Like Memento Mori, it is about old age and the legacies of long lives. Like No Love for Johnnie, it is about the Labour Party and the personal price of politics. Like Free Fall, it tells the story of a man’s life, from slum to war to self-knowledge, with time and memory tangled in sometimes bewildering ways.
All in a Lifetime is about Billy Ashted, an artisan silverworker from an unspecified Midlands city (Allen was from Birmingham) who, at the end of his life, decides to write a memoir in the form of a letter to his sister, Lizzie. At first, he seems resistant to the idea, feeling pressured to work on the book by his successful adult children of whom he is simultaneously proud and resentful.
This opening stretch, I have to confess, I found hard going – nuggets of narrative, glimpses of character, constantly broken off or jumbled together, repel the reader rather than drawing them in. Slowly, though, the book begins to flow as Billy gets more absorbed in his task, and longer, more satisfying vignettes emerge.
Billy’s friendship with George, an intellectually curious young man who takes Billy under his wing, from evening class to the zinc-topped tables of the local pie shop to a makeshift laboratory in his parents’ wash-house, is beautifully drawn. “For the first time in my life I had a friend”, he says, recalling the ecstasy this realisation brought. Throughout the book, and throughout the course of Billy’s life, every time it seems as if George might have slipped from Billy’s grasp, lost to national fame and the rituals of Westminster, they are brought back together and discover that nothing has fundamentally changed between them.
When Billy decides, impulsively and against George’s counsel, to go to New York, it comes as a real surprise, and this section is perhaps the best in the book. The atmosphere aboard a Titanic-era liner is evoked skilfully, from the stink of steerage to the below-decks musical melange, to the deliciousness of the oranges in Billy’s small stash of fresh fruit. Billy’s openness and likeability are underlined, without him declaring it, as his fellow passengers adopt him and protect him from his own innocence. On arrival, Billy becomes the original Englishman in New York, scared and excited in equal measure, and surprised to learn that it has no inner-city terraced streets or pie shops.
Another fascinating thread concerns two sons who exist off-stage. There is the wayward youngest son, Tom, whom Billy describes startlingly and bluntly as a psychopath. We learn, eventually, that Tom is a conman, a bogus war hero, habitually in trouble with the law, and prone to financially exploiting his respectable, responsible brothers, Will and Phil. And there is the oldest son, Harry, killed in World War I, summoned back to life from the most hidden part of Billy’s memory for the first time quite late in the book. Both boys haunt Billy in different ways.

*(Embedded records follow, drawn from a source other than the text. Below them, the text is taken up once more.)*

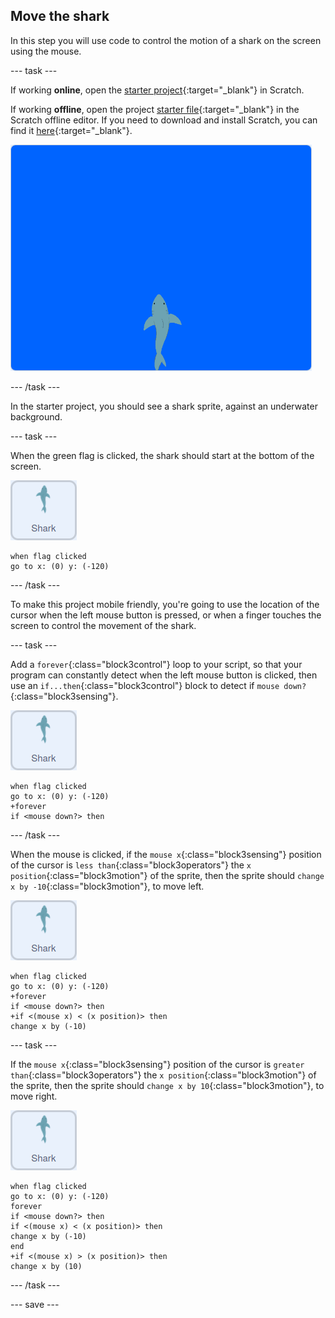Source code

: ## Move the shark

In this step you will use code to control the motion of a shark on the screen using the mouse.

--- task ---

If working **online**, open the [starter project](http://rpf.io/save-the-shark-on){:target="_blank"} in Scratch.
 
If working **offline**, open the project [starter file](http://rpf.io/p/en/save-the-shark-get){:target="_blank"} in the Scratch offline editor. If you need to download and install Scratch, you can find it [here](https://scratch.mit.edu/download){:target="_blank"}.


![starter project](images/starter_project.png)

--- /task ---

In the starter project, you should see a shark sprite, against an underwater background.

--- task ---

When the green flag is clicked, the shark should start at the bottom of the screen.

![shark sprite](images/shark-sprite.png)

```blocks3
when flag clicked
go to x: (0) y: (-120)
```

--- /task ---

To make this project mobile friendly, you're going to use the location of the cursor when the left mouse button is pressed, or when a finger touches the screen to control the movement of the shark.

--- task ---

Add a `forever`{:class="block3control"} loop to your script, so that your program can constantly detect when the left mouse button is clicked, then use an `if...then`{:class="block3control"} block to detect if `mouse down?`{:class="block3sensing"}.

![shark sprite](images/shark-sprite.png)

```blocks3
when flag clicked
go to x: (0) y: (-120)
+forever
if <mouse down?> then
```

--- /task ---

When the mouse is clicked, if the `mouse x`{:class="block3sensing"} position of the cursor is `less than`{:class="block3operators"} the `x position`{:class="block3motion"} of the sprite, then the sprite should `change x by -10`{:class="block3motion"}, to move left.

![shark sprite](images/shark-sprite.png)

```blocks3
when flag clicked
go to x: (0) y: (-120)
+forever
if <mouse down?> then
+if <(mouse x) < (x position)> then
change x by (-10)
```

 --- task ---

If the `mouse x`{:class="block3sensing"} position of the cursor is `greater than`{:class="block3operators"} the `x position`{:class="block3motion"} of the sprite, then the sprite should `change x by 10`{:class="block3motion"}, to move right.

![shark sprite](images/shark-sprite.png)

```blocks3
when flag clicked
go to x: (0) y: (-120)
forever
if <mouse down?> then
if <(mouse x) < (x position)> then
change x by (-10)
end
+if <(mouse x) > (x position)> then
change x by (10)
```

--- /task ---

--- save ---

The novel’s portrait of British working class political life in the early 20th century will make it a worthwhile discovery for many. From the Labour Party general election victory of 1924, to the failure of the General Strike, to the arrival of Mosley and the BUF, Billy is there, Zelig-like, swept along and unsure of himself.
What makes Billy such an appealing character, in the end, is his capacity for self-interrogation and honesty. Why, he wonders, did George ruin his life and career for the sake of an affair while he, Billy, never felt the urge to be unfaithful? “I have dipped into the works of Professor Freud: I have not been able to recognise myself, my own nature, in his pages,” he says, before acknowledging that perhaps he was broken in some more complex way, with “a natural talent for sublimation”.
When he says, frankly, that he doesn’t particularly care for or about his grandchildren, but cannot help himself loving the undeserving Tom, it rings absolutely true.
By the end of the book, we have a grasp of all the strands of Billy’s life, and understand his exhaustion: the world he grew up in has gone, the three people to whom he was closest (his wife, George, and his rigidly religious brother Horace) are dead, and there is nothing left that anyone can say to him or show him he hasn’t already seen.
The book’s disorderly chronology, we realise, is a product of the disintegration of his mind, and of terminal nostalgia – of a life flashing before the eyes.